Each record must be written out again exactly. Skip any picture it contains.

Saved entries
Content starts

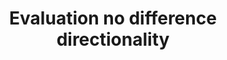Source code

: ---
title: 'Evaluation no difference directionality'
field: 'is.evaluation.noDifferenceDirectionality'
slug: 'is-evaluation-nodifferencedirectionality'
comment: 'Select from control list'
required: False
vocabulary: 'vocabulary.txt'
module: 'Impact'
cluster: 'Impact'
policy: 'Controlled value. Single select from control list.'
layout: 'home'
---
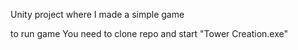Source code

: Unity project where I made a simple game

to run game You need to clone repo and start "Tower Creation.exe"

Content ends

Reply =>
Source code

: ---
title: 'Evaluation no difference directionality'
field: 'is.evaluation.noDifferenceDirectionality'
slug: 'is-evaluation-nodifferencedirectionality'
comment: 'Select from control list'
required: False
vocabulary: 'vocabulary.txt'
module: 'Impact'
cluster: 'Impact'
policy: 'Controlled value. Single select from control list.'
layout: 'home'
---
Source code

: Unity project where I made a simple game

to run game You need to clone repo and start "Tower Creation.exe"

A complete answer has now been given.